Bill’s speech and its fallout are the most important things that happen in the episode, so before we talk about what happened in the Bon Temps church, let’s take a moment to digress and talk about Lafayette’s Big Gay Moment of Awesomeness.

When you come to his house, you will eat whatever the hell he makes you.

After the church meeting, most of the town retires down to Merlotte’s to drink and ogle women, including a gaggle of troublemakers who send back a hamburger because it has AIDS.

Oh, Lafayette. There’s no way anyone would predict that your couple of dozen mentions in the first novel would translate into such a BAMF on-screen.

Excuse me, who ordered the hamburger with AIDS?

I know that I’m a recapper, so I should just describe this scene with my words, but sometimes a scene is just so pitch perfect that watching it is the only way to appreciate it.

The meeting: everyone in town, including people who hate vampires like Arlene, Rene, and Sam all show up to hear Bill talk about fighting for the South during the Civil War. Tara seems put out by all the white people getting excited over someone who fought on the pro-slavery team, but she’s there anyway, book in hand and bitch-face on.

This speech is really Bill’s moment to shine. And we, the viewers, get to see what a canny manipulator he really is. He plays to the romance of the Southern Soldier, selling the town the history they’ve canonized. He’s charming. He calls himself a patriot and reverently handles both the American flag and a cross.  He’s careful to not appear overly threatening and to distance himself from vampire stereotypes — there’s no cape or foreign accent. When members of the town ask about their ancestors, Bill has stories to tell about them, and praises their bravery and their love of family. Nothing he says is specifically a lie, it’s just tailored, just so. It works too. Sookie’s face melts and softens while he talks, forgetting why she broke up with him in the first place — because he’s a monster. She’s past that already.

During the speech, the mayor offers up a tintype he’s found of Bill and his human family. It’s the only hitch the talk — Bill stutters, hesitates, starts to explain why he never saw his family after he became a vampire, and then dabs away tears at the memory. None of it is false, not really, but it is unexpected, yet Bill is able to use the moment to further endear himself to a town that wasn’t so sure about embracing a vampire just a couple of weeks before.

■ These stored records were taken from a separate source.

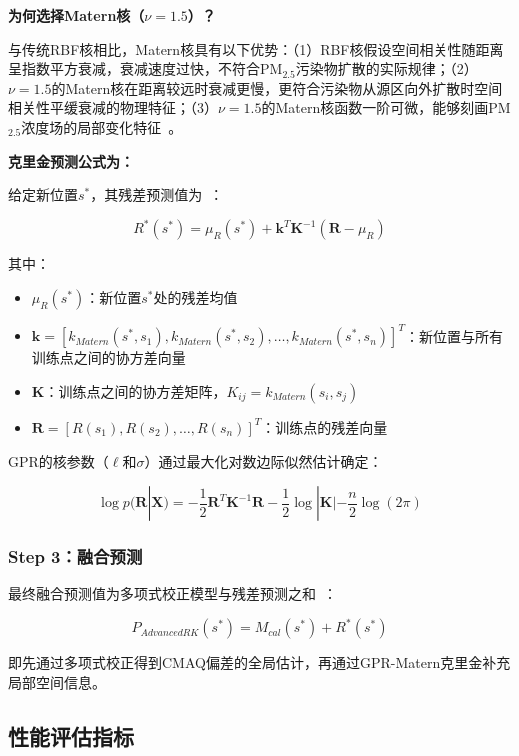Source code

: \documentclass[UTF8, a4paper, 12pt]{article}
\begin{document}
\textbf{为何选择Matern核（$\nu=1.5$）？}

与传统RBF核相比，Matern核具有以下优势：（1）RBF核假设空间相关性随距离呈指数平方衰减，衰减速度过快，不符合PM$_{2.5}$污染物扩散的实际规律；（2）$\nu=1.5$的Matern核在距离较远时衰减更慢，更符合污染物从源区向外扩散时空间相关性平缓衰减的物理特征；（3）$\nu=1.5$的Matern核函数一阶可微，能够刻画PM$_{2.5}$浓度场的局部变化特征~\cite{rasmussen2006gaussian}。

\textbf{克里金预测公式为：}

给定新位置$s^*$，其残差预测值为~\cite{krige1951note}：

\begin{equation}
R^*(s^*) = \mu_R(s^*) + \mathbf{k}^T \mathbf{K}^{-1} (\mathbf{R} - \mu_R)
\end{equation}

其中：
\begin{itemize}
    \item $\mu_R(s^*)$：新位置$s^*$处的残差均值
    \item $\mathbf{k} = [k_{Matern}(s^*, s_1), k_{Matern}(s^*, s_2), \ldots, k_{Matern}(s^*, s_n)]^T$：新位置与所有训练点之间的协方差向量
    \item $\mathbf{K}$：训练点之间的协方差矩阵，$K_{ij} = k_{Matern}(s_i, s_j)$
    \item $\mathbf{R} = [R(s_1), R(s_2), \ldots, R(s_n)]^T$：训练点的残差向量
\end{itemize}

GPR的核参数（$\ell$和$\sigma$）通过最大化对数边际似然估计确定：

\begin{equation}
\log p(\mathbf{R} | \mathbf{X}) = -\frac{1}{2} \mathbf{R}^T \mathbf{K}^{-1} \mathbf{R} - \frac{1}{2} \log |\mathbf{K}| - \frac{n}{2} \log(2\pi)
\end{equation}

\subsubsection{Step 3：融合预测}

最终融合预测值为多项式校正模型与残差预测之和~\cite{wan2022fusion}：

\begin{equation}
P_{AdvancedRK}(s^*) = M_{cal}(s^*) + R^*(s^*)
\end{equation}

即先通过多项式校正得到CMAQ偏差的全局估计，再通过GPR-Matern克里金补充局部空间信息。

\subsection{性能评估指标}
\end{document}
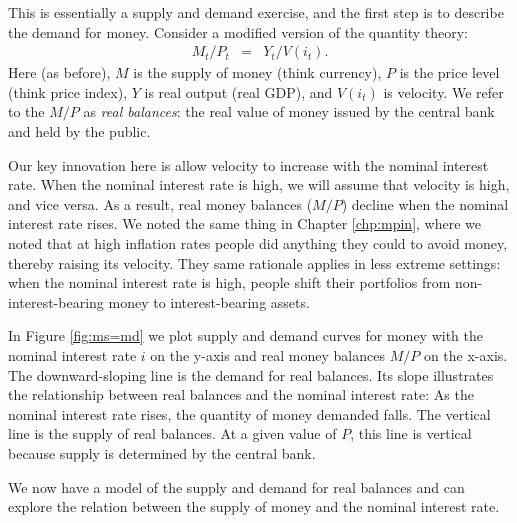 This is essentially a supply and demand exercise,
and the first step is to describe the demand for money.
Consider a modified version of the quantity theory:
\begin{eqnarray}
    M_t/P_t  &=&  Y_t / V(i_t).
    \label{eq:md}
\end{eqnarray}
Here (as before), $M$ is the supply of money (think currency),
$P$ is the price level (think price index),
$Y$ is real output (real GDP),
and $V(i_t)$ is velocity.
We refer to the $M/P$ as {\it real balances\/}:  the real value of money
issued by the central bank  and held by the public.

Our key innovation here is allow velocity to increase with the nominal interest rate.
When the nominal interest rate is high, we will assume that velocity is high,
and vice versa.
As a result, real money balances ($M/P$) decline when the nominal interest rate rises.
We noted the same thing in Chapter \ref{chp:mpin},
where we noted that at high inflation rates people did anything they could to avoid money,
thereby raising its velocity.
They same rationale applies in less extreme settings:
when the nominal interest rate is high,
people shift their portfolios from non-interest-bearing money to interest-bearing assets.


In Figure \ref{fig:ms=md} we plot supply and demand curves for money with the
nominal interest rate $i$ on the y-axis and real money balances $M/P$ on the x-axis.
The downward-sloping line is the demand for real balances.
Its slope illustrates the relationship between real balances and the nominal interest rate:
As the nominal interest rate rises, the quantity of money demanded falls.
The vertical line is the supply of real balances.
At a given value of $P$, this line is vertical
because supply is determined by the central bank. 

We now have a model of the supply and demand for real balances
and can explore the relation between the supply of money and the nominal interest rate.

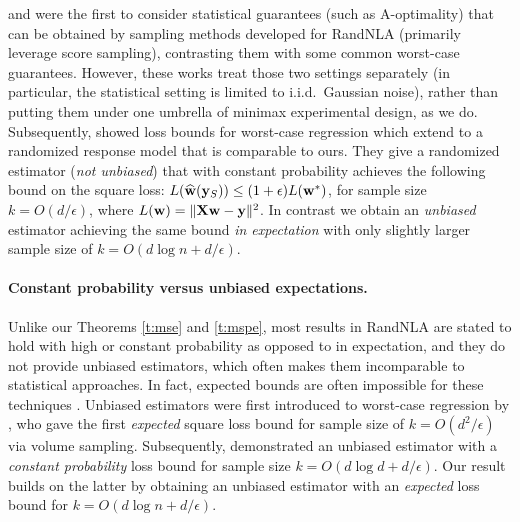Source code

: \documentclass[12pt]{sty/colt2019/colt2018-arxiv}
\begin{document}
 \cite{ping-ma2014} and \cite{garvesh2015} were the first to 
 consider statistical guarantees (such as A-optimality) that can be
 obtained by sampling methods developed for RandNLA (primarily leverage
 score sampling), contrasting them with some common worst-case guarantees.  
However, these works treat those two settings separately (in particular, the statistical setting is limited to i.i.d.~Gaussian noise), rather than putting them under one umbrella of minimax experimental design, as we do.
Subsequently, \cite{chen2017condition} showed loss bounds for
worst-case regression which extend to a randomized response model
that is comparable to ours. 
They give a randomized estimator 
({\em not unbiased}) that with constant probability
achieves the following bound on the square loss:
$L(\widehat{\mathbf w}(\mathbf y_S))\leq(1+\epsilon)L(\mathbf w^*)$, for sample size
$k=O(d/\epsilon)$, where $L(\mathbf w)=\|\mathbf X\mathbf w-\mathbf y\|^2$. %
In contrast we obtain an {\em unbiased} estimator achieving
the same bound \emph{in expectation} with only slightly larger
sample size of $k=O(d\log n+d/\epsilon)$.


\paragraph{Constant probability versus unbiased expectations.}
Unlike our Theorems \ref{t:mse} and \ref{t:mspe}, most results in
RandNLA are stated to hold with high or constant probability
\citep{woodruff2014sketching, DM16_CACM, RandNLA_PCMIchapter_TR} as opposed to in 
expectation, and they do not provide unbiased estimators, which often
makes them incomparable to statistical approaches.
In fact, expected bounds are often impossible for these
techniques \citep[e.g., for leverage score sampling; see][]{unbiased-estimates-journal}.
Unbiased estimators were first introduced to worst-case regression by
\cite{unbiased-estimates}, who gave the first \textit{expected}
square loss bound for sample size of $k=O(d^2/\epsilon)$ via volume
sampling.  
Subsequently, \cite{leveraged-volume-sampling} demonstrated an
unbiased estimator with a \textit{constant probability} loss bound for
sample size $k=O(d\log d+d/\epsilon)$. Our result builds on the latter
by obtaining an unbiased estimator with an \textit{expected} loss
bound for $k=O(d\log n+d/\epsilon)$.
\end{document}
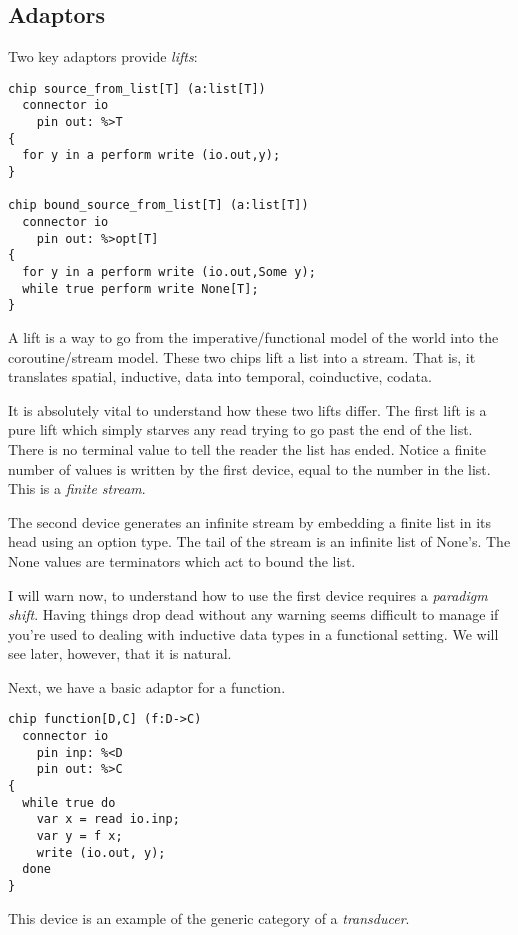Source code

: \documentclass[oneside]{book}
\begin{document}
\subsection{Adaptors}
Two key adaptors provide {\em lifts}:


\begin{verbatim}
chip source_from_list[T] (a:list[T])
  connector io
    pin out: %>T
{
  for y in a perform write (io.out,y);
}

chip bound_source_from_list[T] (a:list[T])
  connector io
    pin out: %>opt[T]
{
  for y in a perform write (io.out,Some y);
  while true perform write None[T];
}
\end{verbatim}

A lift is a way to go from the imperative/functional model
of the world into the coroutine/stream model. These
two chips lift a list into a stream. That is, it translates
spatial, inductive, data into temporal, coinductive, codata.

It is absolutely vital to understand how these two
lifts differ. The first lift is a pure lift
which simply starves any read trying to go past the
end of the list. There is no terminal value to tell the
reader the list has ended. Notice a finite number
of values is written by the first device, equal to the
number in the list. This is a {\em finite stream}.

The second device generates an infinite stream
by embedding a finite list in its head using 
an option type. The tail of the stream is an infinite
list of None's. The None values are terminators which
act to bound the list.

I will warn now, to understand how to use the first device
requires a {\em paradigm shift}. Having things drop dead without
any warning seems difficult to manage if you're used
to dealing with inductive data types in a functional
setting. We will see later, however, that it is natural.

Next, we have a basic adaptor for a function.

\begin{verbatim}
chip function[D,C] (f:D->C)
  connector io
    pin inp: %<D
    pin out: %>C
{
  while true do
    var x = read io.inp;
    var y = f x; 
    write (io.out, y);
  done
}
\end{verbatim}


This device is an example of the generic category 
of a {\em transducer}.  
\end{document}
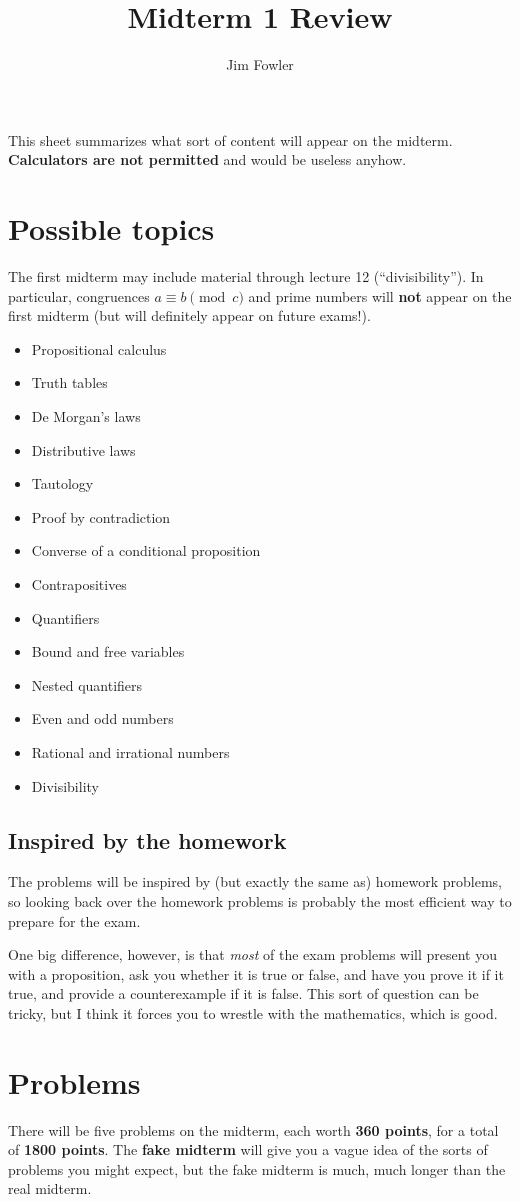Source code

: \documentclass[12pt]{handout}
\title{Midterm 1 Review}
\author{Jim Fowler}
\begin{document}
\maketitle

\noindent This sheet summarizes what sort of content will appear on
the midterm.  \textbf{Calculators are not permitted} and would be
useless anyhow.

\section*{Possible topics}

The first midterm may include material through lecture 12
(``divisibility'').  In particular, congruences $a \equiv b \pmod c$
and prime numbers will \textbf{not} appear on the first midterm (but
will definitely appear on future exams!).

\begin{multicols}{2}
\begin{itemize}
\item Propositional calculus
\item Truth tables
\item De Morgan's laws
\item Distributive laws
\item Tautology
\item Proof by contradiction
\item Converse of a conditional proposition
\item Contrapositives
\item Quantifiers
\item Bound and free variables
\item Nested quantifiers
\item Even and odd numbers
\item Rational and irrational numbers
\item Divisibility
\end{itemize}
\end{multicols}

\subsection*{Inspired by the homework}

The problems will be inspired by (but exactly the same as) homework
problems, so looking back over the homework problems is probably the
most efficient way to prepare for the exam.

One big difference, however, is that \textit{most} of the exam
problems will present you with a proposition, ask you whether it is
true or false, and have you prove it if it true, and provide a
counterexample if it is false.  This sort of question can be tricky,
but I think it forces you to wrestle with the mathematics, which is
good.

\section*{Problems}

There will be five problems on the midterm, each worth \textbf{360
  points}, for a total of \textbf{1800 points}.  The \textbf{fake
  midterm} will give you a vague idea of the sorts of problems you
might expect, but the fake midterm is much, much longer than the real
midterm.
\end{document}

After the talk, Bill is unable to shake the memories that the picture has stirred up. The past keeps intruding in the present and we get to see the story of his turning at the hands of Lorena. An unstable vampire posing as a Southern widow, Lorena is hanging out in the woods preying on wounded army veterans as they stumble by. When Bill asks her for help and turns down her sexual advances, Lorena knows she’s found the right kind of gentleman to keep her permanent company. In a room surrounded by the corpses of victims, Lorena trades Bill’s human life for an undead one. Bill’s tragedy is that in his head he thinks he’s still this man, this gentleman who love his family, but a hundred years on, there’s very little of this man left. All of his behavior towards Sookie and her family is a calculated act; after watching this scene, the question really is whose benefit is it for?

I’ve found on this rewatch a bit more sympathy for Bill. I still think he’s manipulative as all get out and gets what he deserves in the end, but there is something terribly tragic about him. I can’t say I’m surprised at the way he turned out.

Coming home after her disastrous date with Sam, Sookie walks into a kitchen covered in blood. For the second time in as many weeks, she finds a murdered body. Just this time, it’s her poor Gran.